Last time, we quoted that verse from Hosea, “My people are destroyed for lack of the knowledge…” But we didn’t finish the verse. Let’s do that now, and notice what Hosea said about the priesthood of his day – those that God had made the custodians of His knowledge.

“My people are destroyed for lack of (the) knowledge. Because thou hast rejected (the) knowledge, I also will reject thee that thou shalt be no priest to Me: seeing thou hast forgotten the law of thy God, I will also forget thy children” (Hosea 4.6).

Malachi said similar words in his day.

“For the priests lips should keep knowledge, and they should seek the law at his mouth” (Malachi 2.7).

That was a reminder of what God had called His priesthood to back in the days of Moses:

“They shall teach Jacob Thy judgments, and Israel Thy law” (Deuteronomy 33.10).

This is what the priesthood was supposed to be all about – teaching the people the law of God in such a way as to cause them to know Him. Yet by the days of Hosea and Malachi, the priests had forgotten God’s law, with the result that the people were utterly cut off from Him.

But if God was grieved that His priesthood of old had forgotten His law of the old covenant… what can He be feeling today? If there has ever been a forgotten covenant, it is the New Covenant of our Lord and Saviour Jesus Christ.

The New Covenant is not just a matter of forever setting before the people more sermons, more teachings, more Bible knowledge, more understanding of what the Bible says. The New Covenant is a ministration of the Spirit such that the Law of God is written upon the hearts and minds of His people… with what result?

“And they shall all know Me from the least of them to the greatest of them…” (Jeremiah 31.34).

God complained to Jeremiah:

“The priests say not, Where is the LORD? And they that handle the law knew Me not” (Jer. 2.8).

This is, to me, a very provoking and very challenging verse; I dwell on it often.

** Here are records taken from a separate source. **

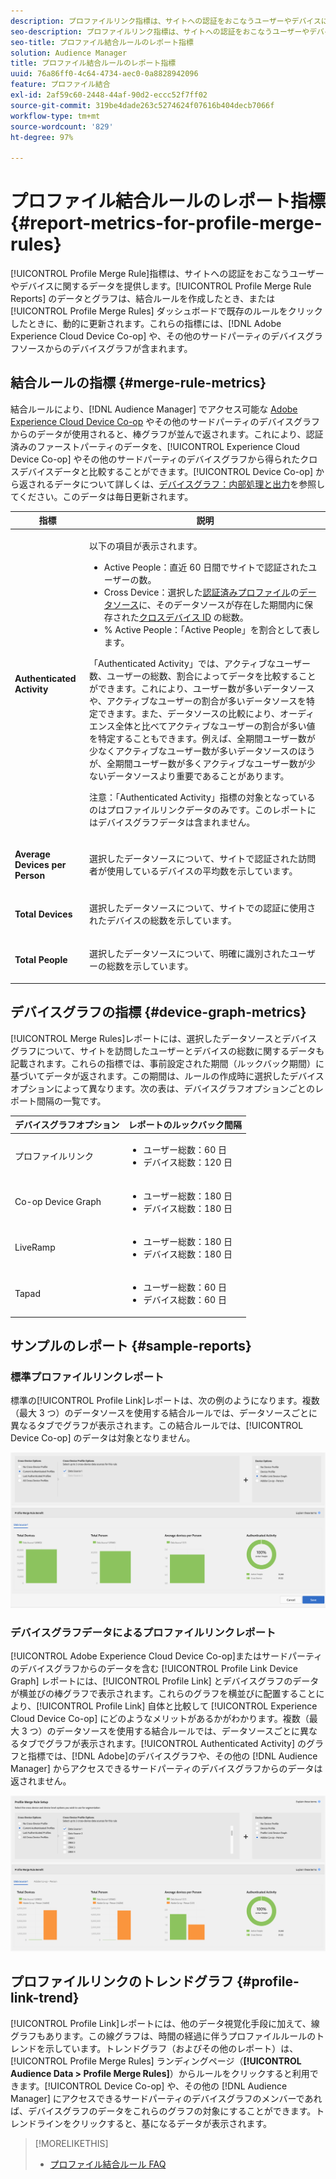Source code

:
 ```yaml
---
description: プロファイルリンク指標は、サイトへの認証をおこなうユーザーやデバイスに関するデータを提供します。プロファイルリンクのデータとグラフは、結合ルールを作成したとき、または Profile Merge Rules ダッシュボードで既存のルールをクリックしたときに、動的に更新されます。これらの指標には、Adobe Experience Cloud Device Co-op や、その他のサードパーティのデバイスグラフソースからのデバイスグラフが含まれます。
seo-description: プロファイルリンク指標は、サイトへの認証をおこなうユーザーやデバイスに関するデータを提供します。プロファイルリンクのデータとグラフは、結合ルールを作成したとき、または Profile Merge Rules ダッシュボードで既存のルールをクリックしたときに、動的に更新されます。これらの指標には、Adobe Experience Cloud Device Co-op や、その他のサードパーティのデバイスグラフソースからのデバイスグラフが含まれます。
seo-title: プロファイル結合ルールのレポート指標
solution: Audience Manager
title: プロファイル結合ルールのレポート指標
uuid: 76a86ff0-4c64-4734-aec0-0a8828942096
feature: プロファイル結合
exl-id: 2af59c60-2448-44af-90d2-eccc52f7ff02
source-git-commit: 319be4dade263c5274624f07616b404decb7066f
workflow-type: tm+mt
source-wordcount: '829'
ht-degree: 97%

---
```


# プロファイル結合ルールのレポート指標 {#report-metrics-for-profile-merge-rules}

[!UICONTROL Profile Merge Rule]指標は、サイトへの認証をおこなうユーザーやデバイスに関するデータを提供します。[!UICONTROL Profile Merge Rule Reports] のデータとグラフは、結合ルールを作成したとき、または [!UICONTROL Profile Merge Rules] ダッシュボードで既存のルールをクリックしたときに、動的に更新されます。これらの指標には、[!DNL Adobe Experience Cloud Device Co-op] や、その他のサードパーティのデバイスグラフソースからのデバイスグラフが含まれます。

## 結合ルールの指標 {#merge-rule-metrics}

結合ルールにより、[!DNL Audience Manager] でアクセス可能な [Adobe Experience Cloud Device Co-op](https://experienceleague.adobe.com/docs/device-co-op/using/about/overview.html) やその他のサードパーティのデバイスグラフからのデータが使用されると、棒グラフが並んで返されます。これにより、認証済みのファーストパーティのデータを、[!UICONTROL Experience Cloud Device Co-op] やその他のサードパーティのデバイスグラフから得られたクロスデバイスデータと比較することができます。[!UICONTROL Device Co-op] から返されるデータについて詳しくは、[デバイスグラフ：内部処理と出力](https://experienceleague.adobe.com/docs/device-co-op/using/device-graph/device-graph-overview.html)を参照してください。このデータは毎日更新されます。

<table id="table_A7FB2F9804F84AC8A6DD05C0E6EE7555"> 
 <thead> 
  <tr> 
   <th colname="col1" class="entry"> 指標 </th> 
   <th colname="col2" class="entry"> 説明 </th> 
  </tr> 
 </thead>
 <tbody> 
  <tr> 
   <td colname="col1"> <p> <b><span class="wintitle"> Authenticated Activity</span></b> </p> </td> 
   <td colname="col2"> <p>以下の項目が表示されます。 </p> 
    <ul id="ul_7F7373919A4A49028EF4BF7B28D9F8E9"> 
     <li id="li_FE2F93C496D64ED8928B3E522C9585EA"> <span class="wintitle">Active People</span>：直近 60 日間でサイトで認証されたユーザーの数。 </li> 
     <li id="li_60CFD26EE68B442683C0ED5FED1A79C8"> <span class="wintitle">Cross Device</span>：選択した<a href="merge-rule-definitions.md">認証済みプロファイル</a>の<a href="https://experienceleague.adobe.com/docs/audience-manager/user-guide/features/data-sources/manage-datasources.html">データソース</a>に、そのデータソースが存在した期間内に保存された<a href="merge-rules-start.md#create-data-source">クロスデバイス ID</a> の総数。 </li> 
     <li id="li_F2F07B6A326C4A18B79A0CF2C47D9677"> <span class="wintitle">% Active People</span>：「<span class="wintitle">Active People</span>」を割合として表します。 </li> 
    </ul> <p> 「<span class="wintitle">Authenticated Activity</span>」では、アクティブなユーザー数、ユーザーの総数、割合によってデータを比較することができます。これにより、ユーザー数が多いデータソースや、アクティブなユーザーの割合が多いデータソースを特定できます。また、データソースの比較により、オーディエンス全体と比べてアクティブなユーザーの割合が多い値を特定することもできます。例えば、全期間ユーザー数が少なくアクティブなユーザー数が多いデータソースのほうが、全期間ユーザー数が多くアクティブなユーザー数が少ないデータソースより重要であることがあります。 </p> <p> <p>注意：「<span class="wintitle">Authenticated Activity</span>」指標の対象となっているのは<span class="wintitle">プロファイルリンク</span>データのみです。このレポートには<span class="wintitle">デバイスグラフ</span>データは含まれません。 </p> </p> </td> 
  </tr> 
  <tr> 
   <td colname="col1"> <p> <b><span class="wintitle"> Average Devices per Person</span></b> </p> </td> 
   <td colname="col2"> <p> 選択したデータソースについて、サイトで認証された訪問者が使用しているデバイスの平均数を示しています。 </p> </td> 
  </tr> 
  <tr> 
   <td colname="col1"> <p> <b><span class="wintitle"> Total Devices</span></b> </p> </td> 
   <td colname="col2"> <p>選択したデータソースについて、サイトでの認証に使用されたデバイスの総数を示しています。 </p> </td> 
  </tr> 
  <tr> 
   <td colname="col1"> <p> <b><span class="wintitle"> Total People</span></b> </p> </td> 
   <td colname="col2"> <p>選択したデータソースについて、明確に識別されたユーザーの総数を示しています。 </p> </td> 
  </tr> 
 </tbody> 
</table>

## デバイスグラフの指標 {#device-graph-metrics}

[!UICONTROL Merge Rules]レポートには、選択したデータソースとデバイスグラフについて、サイトを訪問したユーザーとデバイスの総数に関するデータも記載されます。これらの指標では、事前設定された期間（ルックバック期間）に基づいてデータが返されます。この期間は、ルールの作成時に選択したデバイスオプションによって異なります。次の表は、デバイスグラフオプションごとのレポート間隔の一覧です。

<table id="table_038983EBC71F4A55BBCA99212AC5DEE6"> 
 <thead> 
  <tr> 
   <th colname="col1" class="entry"> デバイスグラフオプション </th> 
   <th colname="col2" class="entry"> レポートのルックバック間隔 </th> 
  </tr>
 </thead>
 <tbody> 
  <tr> 
   <td colname="col1"> <p><span class="wintitle"> プロファイルリンク</span> </p> </td> 
   <td colname="col2"> <p> 
     <ul id="ul_B2FF2341573840549FFB96579F537082"> 
      <li id="li_B37323C2F2434F41B407500AC5C15447">ユーザー総数：60 日 </li> 
      <li id="li_08D911224A60418BBB3CFB4E70CE73D4">デバイス総数：120 日 </li> 
     </ul> </p> </td> 
  </tr> 
  <tr> 
   <td colname="col1"> <p><span class="wintitle"> Co-op Device Graph</span> </p> </td> 
   <td colname="col2"> <p> 
     <ul id="ul_64AD1DD89DF64703B70B973A463BA020"> 
      <li id="li_D7D3A3871F434CBFA71BE8929EB41648">ユーザー総数：180 日 </li> 
      <li id="li_125D387986B2463EB310203CE5857EDA">デバイス総数：180 日 </li> 
     </ul> </p> </td> 
  </tr> 
  <tr> 
   <td colname="col1"> <p><span class="wintitle"> LiveRamp</span> </p> </td> 
   <td colname="col2"> <p> 
     <ul id="ul_2772F3AD7E1440789B635794ECDE8DFB"> 
      <li id="li_1432363829D64615B1D349A3722D6268">ユーザー総数：180 日 </li> 
      <li id="li_D5C0E3CE92524B54BBD36C73A326292B">デバイス総数：180 日 </li> 
     </ul> </p> </td> 
  </tr> 
  <tr> 
   <td colname="col1"> <p><span class="wintitle"> Tapad</span> </p> </td> 
   <td colname="col2"> <p> 
     <ul id="ul_274529DB58E6442E95C6AD89BECB1362"> 
      <li id="li_67102211A72A4E47AACFE5E369793C17">ユーザー総数：60 日 </li> 
      <li id="li_3E8F3DA6A7B5487895A626674DA363A5">デバイス総数：60 日 </li> 
     </ul> </p> </td> 
  </tr> 
 </tbody> 
</table>

## サンプルのレポート {#sample-reports}

### 標準プロファイルリンクレポート

標準の[!UICONTROL Profile Link]レポートは、次の例のようになります。複数（最大 3 つ）のデータソースを使用する結合ルールでは、データソースごとに異なるタブでグラフが表示されます。この結合ルールでは、[!UICONTROL Device Co-op] のデータは対象となりません。

![](assets/profile-link-metrics.png)

### デバイスグラフデータによるプロファイルリンクレポート

[!UICONTROL Adobe Experience Cloud Device Co-op]またはサードパーティのデバイスグラフからのデータを含む [!UICONTROL Profile Link Device Graph] レポートには、[!UICONTROL Profile Link] とデバイスグラフのデータが横並びの棒グラフで表示されます。これらのグラフを横並びに配置することにより、[!UICONTROL Profile Link] 自体と比較して [!UICONTROL Experience Cloud Device Co-op] にどのようなメリットがあるかがわかります。複数（最大 3 つ）のデータソースを使用する結合ルールでは、データソースごとに異なるタブでグラフが表示されます。[!UICONTROL Authenticated Activity] のグラフと指標では、[!DNL Adobe]のデバイスグラフや、その他の [!DNL Audience Manager] からアクセスできるサードパーティのデバイスグラフからのデータは返されません。

![](assets/profile-link-graph.png)

## プロファイルリンクのトレンドグラフ {#profile-link-trend}

[!UICONTROL Profile Link]レポートには、他のデータ視覚化手段に加えて、線グラフもあります。この線グラフは、時間の経過に伴うプロファイルルールのトレンドを示しています。トレンドグラフ（およびその他のレポート）は、[!UICONTROL Profile Merge Rules] ランディングページ（**[!UICONTROL Audience Data > Profile Merge Rules]**）からルールをクリックすると利用できます。[!UICONTROL Device Co-op] や、その他の [!DNL Audience Manager] にアクセスできるサードパーティのデバイスグラフのメンバーであれば、デバイスグラフのデータをこれらのグラフの対象にすることができます。トレンドラインをクリックすると、基になるデータが表示されます。

>[!MORELIKETHIS]
>
>* [プロファイル結合ルール FAQ](../../faq/faq-profile-merge.md)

You mean, they handled the law, they were very familiar with the law, yet did not know the God who gave the law? What about me, then? I know my Bible well – certainly not as some do by any stretch, but quite well. I am familiar with the word of God, and its teachings, and from one point of view (a low one) it could be said that I have a substantial knowledge: I am one of those of whom it could be said, “He handles the law.”

But then I read John’s testimony:

“That which was from the beginning, which we have heard, which we have seen with our eyes, which we have looked upon, and our hands have handled, of the word of Life…” (1 Jn. 1.1).

And I am undone. How can I settle for any lesser Testimony? I must know this One… as John knew Him! I cannot settle for any lesser Testimony. And I need not settle for a lesser Testimony. For God has made provision for me to have the same Testimony. The Spirit of Truth has been sent from the Throne of God with a commission, and He cannot return till He has accomplished it — to make me familiar with the Word of Life Himself – and cause me to hear Him, to see Him, to gaze continually upon Him, to handle Him with my hands… and know Him!

That is the New Covenant!

How deeply I want to be part of this kind of New Covenant ministry. And how deeply this kind of ministry is needed in this hour! The need is so great. And so whatever we feel we may have attained to thus far in our Christian walk, let us all, in this late hour, open our hearts to a deeper ministration of the Spirit of Christ. Let us anticipate this. I believe our Lord Jesus Christ is preparing to release a new ministration of the Spirit that will bring into being “able ministers of a New Covenant, not of the letter, but of the Spirit…”

…And as a result of it, the “children” shall hear Him, and see Him, and come to know Him!